8. The method of claim 1, the first type of traffic comprising online traffic; the second class of services includes offline services; or,

9. The method of claim 1, the load balancing policy comprising:

10. The method of claim 9, performing load balancing processing for the first schedule group and the capacity expansion schedule group, comprising:

11. The method of claim 10, the load balancing processing conditions comprising any one of the following:

12. A storage medium having stored thereon computer instructions which, when executed by a processor, implement the steps of the method of any of claims 1-11.

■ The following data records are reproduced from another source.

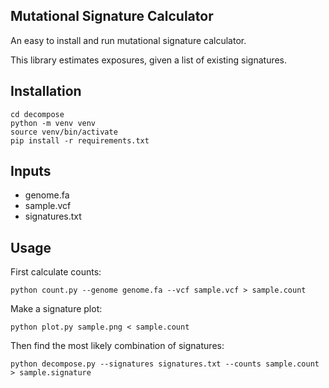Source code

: 
## Mutational Signature Calculator
An easy to install and run mutational signature calculator.

This library estimates exposures, given a list of existing signatures.

## Installation
```
cd decompose
python -m venv venv
source venv/bin/activate
pip install -r requirements.txt
```

## Inputs
* genome.fa
* sample.vcf
* signatures.txt

## Usage
First calculate counts:
```
python count.py --genome genome.fa --vcf sample.vcf > sample.count
```

Make a signature plot:
```
python plot.py sample.png < sample.count
```

Then find the most likely combination of signatures:
```
python decompose.py --signatures signatures.txt --counts sample.count > sample.signature
```
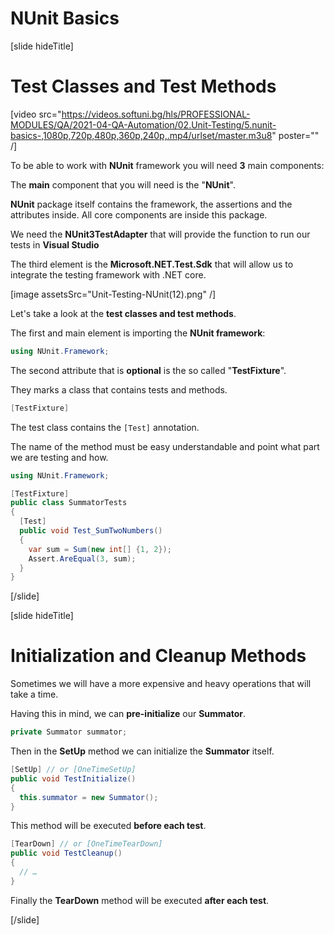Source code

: # NUnit Basics

[slide hideTitle]

# Test Classes and Test Methods


[video src="https://videos.softuni.bg/hls/PROFESSIONAL-MODULES/QA/2021-04-QA-Automation/02.Unit-Testing/5.nunit-basics-,1080p,720p,480p,360p,240p,.mp4/urlset/master.m3u8" poster="" /]

To be able to work with **NUnit** framework you will need **3** main components:

The **main** component that you will need is the "**NUnit**". 

**NUnit** package itself contains the framework, the assertions and the attributes inside. All core components are inside this package.

We need the **NUnit3TestAdapter** that will provide the function to run our tests in **Visual Studio** 

The third element is the **Microsoft.NET.Test.Sdk** that will allow us to integrate the testing framework with .NET core.

[image assetsSrc="Unit-Testing-NUnit(12).png" /]

Let's take a look at the **test classes and test methods**.

The first and main element is importing the **NUnit framework**:

```csharp
using NUnit.Framework;
```

The second attribute that is **optional** is the so called "**TestFixture**".

They marks a class that contains tests and methods.

```csharp
[TestFixture]
```

The test class contains the `[Test]` annotation.

The name of the method must be easy understandable and point what part we are testing and how.

```csharp
using NUnit.Framework;

[TestFixture]
public class SummatorTests 
{
  [Test]
  public void Test_SumTwoNumbers() 
  {
    var sum = Sum(new int[] {1, 2});
    Assert.AreEqual(3, sum);
  }
}

```


[/slide]

[slide hideTitle]

# Initialization and Cleanup Methods


Sometimes we will have a more expensive and heavy operations that will take a time.

Having this in mind, we can **pre-initialize** our **Summator**.

```csharp
private Summator summator;
```

Then in the **SetUp** method we can initialize the **Summator** itself.

```csharp
[SetUp] // or [OneTimeSetUp]
public void TestInitialize()
{
  this.summator = new Summator();
}

```

This method will be executed **before each test**.

```csharp
[TearDown] // or [OneTimeTearDown]
public void TestCleanup()
{
  // … 
}
```

Finally the **TearDown** method will be executed **after each test**.


[/slide]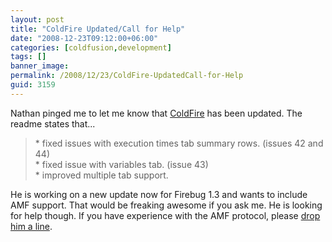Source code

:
 ```yaml
---
layout: post
title: "ColdFire Updated/Call for Help"
date: "2008-12-23T09:12:00+06:00"
categories: [coldfusion,development]
tags: []
banner_image: 
permalink: /2008/12/23/ColdFire-UpdatedCall-for-Help
guid: 3159
---
```


Nathan pinged me to let me know that <a href="http://coldfire.riaforge.org">ColdFire</a> has been updated. The readme states that...

<blockquote>
<p>
* fixed issues with execution times tab summary rows. (issues 42 and 44)<br />
* fixed issue with variables tab. (issue 43)<br />
* improved multiple tab support.
</p>
</blockquote>

He is working on a new update now for Firebug 1.3 and wants to include AMF support. That would be freaking awesome if you ask me. He is looking for help though. If you have experience with the AMF protocol, please <a href="http://coldfire.riaforge.org/index.cfm?event=page.projectcontact">drop him a line</a>.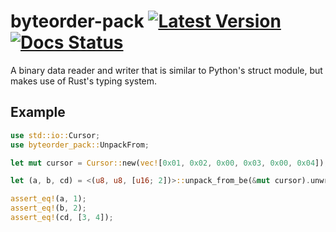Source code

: # byteorder-pack [![Latest Version]][crates.io] [![Docs Status]][docs.rs]

[Latest Version]: https://img.shields.io/crates/v/byteorder-pack.svg
[crates.io]: https://crates.io/crates/byteorder-pack
[Docs Status]: https://docs.rs/byteorder-pack/badge.svg
[docs.rs]: https://docs.rs/byteorder-pack

A binary data reader and writer that is similar to Python's struct module,
but makes use of Rust's typing system.

## Example

```rust
use std::io::Cursor;
use byteorder_pack::UnpackFrom;

let mut cursor = Cursor::new(vec![0x01, 0x02, 0x00, 0x03, 0x00, 0x04]);

let (a, b, cd) = <(u8, u8, [u16; 2])>::unpack_from_be(&mut cursor).unwrap();

assert_eq!(a, 1);
assert_eq!(b, 2);
assert_eq!(cd, [3, 4]);
```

13. A traffic scheduling apparatus applied to a computing device comprising a plurality of processors employing a NUMA architecture; wherein, the processors all adopt a three-level cache architecture; the plurality of processors is divided into at least a first schedule group and a second schedule group; at least part of the processors in the first scheduling group are bound with a first type of service; at least part of the processors in the second scheduling group are bound with a second class of service; the first scheduling group and the second scheduling group belong to the same scheduling domain under the NUMA architecture; topology data for describing the topology structure of the scheduling domain is maintained in the kernel of the operating system carried by the computing device; wherein the topology data includes description information for describing binding relations between processors and services in respective scheduling groups in a scheduling domain; the computing device opens a user-mode interface for modifying the description information maintained in the kernel of the operating system; a third-level cache is shared among the processors in the first scheduling group, and a third-level cache is shared among the processors in the second scheduling group; a third-level cache is not shared between the processors in the first scheduling group and the processors in the second scheduling group; comprising the following steps:

The receiving module receives a capacity expansion instruction aiming at the first type of service; wherein the capacity expansion instruction comprises identification information of the second scheduling group;

the creation module responds to the capacity expansion instruction, allocates a plurality of processors for the first type of service from a second scheduling group corresponding to the identification information, calls the user state interface, modifies the description information of the second scheduling group, creates binding relations between the plurality of processors and the first type of service in the description information, and creates a capacity expansion scheduling group based on the plurality of processors bound with the first type of service;

14. A computing device, comprising:

a processor;

a memory for storing processor-executable instructions;

wherein the processor is configured to implement the method of any of claims 1-11 by executing the executable instructions.